Flying Bedstead

Flying Bedstead

The Flying Bedstead was a nickname given to two different experimental vertical take-off and landing (VTOL) aircraft, both receiving the nickname because each comprised a skeletal platform raised on four legs that resembled a bedstead.

These aircraft were the Rolls-Royce Thrust Measuring Rig (TMR), and the later LLRV (Lunar Landing Research Vehicle) developed as part of the Apollo program. Both aircraft relied on jet lift (engine thrust directed downwards) rather than aerofoil surfaces, such as wings or rotors, as a means of providing lift.

Rolls-Royce Thrust Measuring Rig 1953

The first "Flying Bedstead" was the British Rolls-Royce Thrust Measuring Rig which flew in 1953 at Hucknall aerodrome, Nottinghamshire, England, which was developed to research the use of direct-lift through the use of engine power alone, along with the associated methods of controlling the aircraft, with a view to use in further VTOL aircraft such as the later Hawker P.1127 and Short SC.1.
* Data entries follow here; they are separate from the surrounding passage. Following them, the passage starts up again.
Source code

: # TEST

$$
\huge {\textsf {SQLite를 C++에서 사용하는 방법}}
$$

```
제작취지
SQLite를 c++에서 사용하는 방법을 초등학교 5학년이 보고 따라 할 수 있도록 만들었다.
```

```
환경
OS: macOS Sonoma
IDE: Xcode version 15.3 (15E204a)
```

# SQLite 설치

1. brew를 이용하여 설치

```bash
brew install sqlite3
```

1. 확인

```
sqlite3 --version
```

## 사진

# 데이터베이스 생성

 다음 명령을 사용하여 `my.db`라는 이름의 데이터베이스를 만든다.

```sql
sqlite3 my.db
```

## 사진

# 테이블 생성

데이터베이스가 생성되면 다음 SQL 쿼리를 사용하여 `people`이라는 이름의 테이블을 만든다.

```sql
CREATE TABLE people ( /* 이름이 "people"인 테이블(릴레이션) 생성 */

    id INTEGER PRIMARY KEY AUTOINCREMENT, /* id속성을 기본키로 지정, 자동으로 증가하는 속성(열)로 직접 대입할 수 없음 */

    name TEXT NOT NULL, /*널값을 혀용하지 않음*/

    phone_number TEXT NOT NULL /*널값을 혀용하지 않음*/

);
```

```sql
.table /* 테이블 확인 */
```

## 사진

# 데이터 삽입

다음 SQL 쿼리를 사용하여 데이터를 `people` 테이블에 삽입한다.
A pub close to the aerodrome in Hucknall is named "The Flying Bedstead" and its pub sign is a painting of the Thrust Measuring Rig.

In 1957, Test Pilot, Air Commodore Larsen failed to make a wooden stick check of the fuel tanks, resulting in a fatal accident [http://www.scienceandsociety.co.uk/results.asp?txtkeys1=Flying+Bedstead]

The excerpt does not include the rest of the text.